シベリアの理髪師 2000/10/08

■「シベリアの理髪師」 (1999年 仏露伊チェコ合作)
■監督/ニキータ・ミハルコフ(「黒い瞳」「太陽に灼かれて」)
■出演/ジュリア・オーモンド、オレグ・メンシコフ、ニキータ・ミハルコフ、アレクセイ・ペトレンコ
■受賞/第52回カンヌ映画祭オープニング作品
 <新宿 シネマ・カリテほかで上映中>

■あらすじ
 帝政ロシア末期。ある<使命>を帯びてロシアへ入国した米国人未亡人は、列車内で若く血気盛んな士官学校生と出会い、恋に落ちる。しかし、運命のボタンのわずかな掛け違いによって、その恋は二人の運命を大きく変えて行くことになる。時代の激動期を背景にした20年に及ぶ壮大な人間ドラマを、母が息子に書き綴る書簡の形式で描いてゆく。

■みどころ 
 真っ暗な映画館で、3時間にも及ぶこの映画を見終わったあとの満足感というのは、言葉に尽くしがたいものがある。およそ映画という芸術の持ちうる全ての魅力が、この作品には凝縮されていると言っていい。世界の巨匠であり、冗談めかしてにせよ大統領候補にさえ名が取りざたされるほどロシアの国体に強い影響力を持つミハルコフ監督。豊かな才能と経験に裏付けられ、4500万ドルという潤沢な資金と優れたキャストを意のままに動かせる彼故に為し得た壮大なコスチューム・ドラマである。映像美に満ち、ドラマティックで、時に活劇のようなキレの良さを見せ(瓶が割れるのと同時に場面が切り替わるところなど、思わず声を揚げたくなるほどの痛快さである)、また時にゆったりとした時の流れを演出し、抱腹のユーモアに溢れ、およそ観客を飽きさせることを知らない。そうした映画として、一個のエンターテインメント作品として完璧な様式を保ちつつ、帝政ロシア時代とモーツアルトとに対する監督の個人的なオマージュをしっかりと自然な形で織り込んでいるところが、巨匠の巨匠たる所以、懐の深さである。

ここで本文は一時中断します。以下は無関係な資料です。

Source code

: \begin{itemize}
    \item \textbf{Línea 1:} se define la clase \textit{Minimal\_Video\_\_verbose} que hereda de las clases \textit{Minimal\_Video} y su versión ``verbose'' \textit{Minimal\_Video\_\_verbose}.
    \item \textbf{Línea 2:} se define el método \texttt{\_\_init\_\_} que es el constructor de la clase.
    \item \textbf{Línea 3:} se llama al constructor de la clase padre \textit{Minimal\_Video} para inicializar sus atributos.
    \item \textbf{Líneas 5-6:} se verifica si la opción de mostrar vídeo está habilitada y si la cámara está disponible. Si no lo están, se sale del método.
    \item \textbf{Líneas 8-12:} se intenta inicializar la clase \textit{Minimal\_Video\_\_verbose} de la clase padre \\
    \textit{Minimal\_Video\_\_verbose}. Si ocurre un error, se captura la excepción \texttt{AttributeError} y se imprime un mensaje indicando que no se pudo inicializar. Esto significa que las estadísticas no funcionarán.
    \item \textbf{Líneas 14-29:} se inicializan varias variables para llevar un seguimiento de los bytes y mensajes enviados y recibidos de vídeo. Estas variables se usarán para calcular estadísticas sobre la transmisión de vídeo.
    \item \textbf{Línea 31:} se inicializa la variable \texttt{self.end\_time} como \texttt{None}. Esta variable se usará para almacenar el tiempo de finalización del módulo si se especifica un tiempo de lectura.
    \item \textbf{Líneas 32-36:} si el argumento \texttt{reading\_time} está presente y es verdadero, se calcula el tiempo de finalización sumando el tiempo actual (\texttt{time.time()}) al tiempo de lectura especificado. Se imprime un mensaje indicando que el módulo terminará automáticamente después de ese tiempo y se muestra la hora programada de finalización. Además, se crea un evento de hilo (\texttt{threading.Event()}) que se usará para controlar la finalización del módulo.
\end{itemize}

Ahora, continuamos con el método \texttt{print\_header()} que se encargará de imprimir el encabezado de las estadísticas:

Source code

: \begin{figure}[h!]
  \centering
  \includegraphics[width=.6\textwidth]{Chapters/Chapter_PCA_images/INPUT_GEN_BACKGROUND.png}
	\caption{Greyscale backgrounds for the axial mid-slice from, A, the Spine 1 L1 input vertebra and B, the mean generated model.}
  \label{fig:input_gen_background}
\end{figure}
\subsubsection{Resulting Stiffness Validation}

 帝政ロシアと言えば、専制君主制=圧政という図式を思い浮かべ勝ちだけれど、そうした先入観はこの映画によって見事打ち砕かれる。主人公の所属する士官学校の校風の、なんと自由闊達なことか。そして、町びとたちの見せる風俗も、粗野にして天真爛漫。それは、彼らを取り締まる立場の軍高官や官憲たちの寛容さが演出しているとも言える。但し、<上官や皇帝に知れると大事になる>という末期専制国家特有の感覚が小事件を個人的な判断でもみ消す傾向を生み出していることが背景にあることは忘れてはいけないのだが。そして、この<自由度>こそが、トルストイ(オレグ)という一人の問題児を組織内に許容し、彼に成就し得ぬ恋愛を許し、それに対する上官の個人的な懲罰に余地を与えてこの悲劇を生み出した元凶であったのだ。

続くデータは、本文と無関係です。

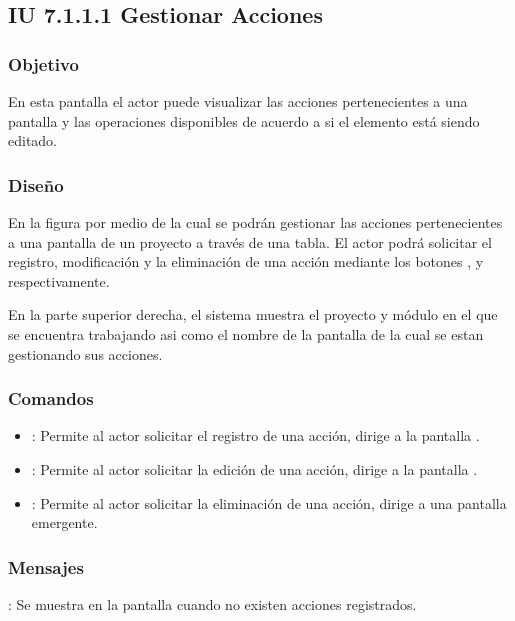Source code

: \subsection{IU 7.1.1.1 Gestionar Acciones}

\subsubsection{Objetivo}
	En esta pantalla el actor puede visualizar las acciones pertenecientes a una pantalla y las operaciones disponibles de acuerdo a si el elemento está siendo editado.
\subsubsection{Diseño}
	En la figura  por medio de la cual se podrán gestionar las acciones pertenecientes a una pantalla de un proyecto a través de una tabla. El actor podrá solicitar el registro, modificación y la eliminación de una acción mediante los botones , \editar y \eliminar respectivamente.
	
	En la parte superior derecha, el sistema muestra el proyecto  y módulo en el que se encuentra trabajando asi como el nombre de la pantalla de la cual se estan gestionando sus acciones.

\subsubsection{Comandos}
\begin{itemize}
	\item {}: Permite al actor solicitar el registro de una acción, dirige a la pantalla .
	\item \editar [Modificar]: Permite al actor solicitar la edición de una acción, dirige a la pantalla .
	\item \eliminar [Eliminar]: Permite al actor solicitar la eliminación de una acción, dirige a una pantalla emergente.
\end{itemize}
\subsubsection{Mensajes}

\begin{Citemize}
	\item {}: Se muestra en la pantalla  cuando no existen acciones registrados.
\end{Citemize}

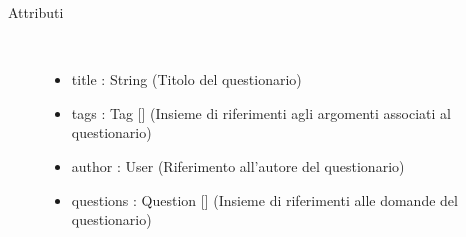 \begin{description}
\item[Attributi] \hfill \\
 \vspace{-7mm}
\begin{itemize}
\item title : String (Titolo del questionario)
\item tags : Tag [] (Insieme di riferimenti agli argomenti associati al questionario)
\item author : User (Riferimento all'autore del questionario)
\item questions : Question [] (Insieme di riferimenti alle domande del questionario)
\end{itemize}

\end{description}

\vspace{0.5cm}
\hypertarget{server::data::Question}{}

 絶世の美男・美女の組み合わせとなった豪華な主役陣はこの上無く、ロシア・東欧の俳優で固めた個性的な脇役陣はまさに適役揃い。そして、題名はじめ、冒頭から平行して進行する米軍の軍事教練の光景は、観客に謎を投げかけて飽きさせず、結末の鍵を握る米軍の一兵卒には自然な展開で「マスク」を常用させて顔を隠し通すという演出には唸らされる。
 一体、監督に霊が宿ったか、はたまた神の領域に達したか。不朽の名作との誉れを手にした「太陽に灼かれて」から5年。早くも監督はそれに並び、また、凌ぎさえする新たなる名作をいともたやすく世に送り出した!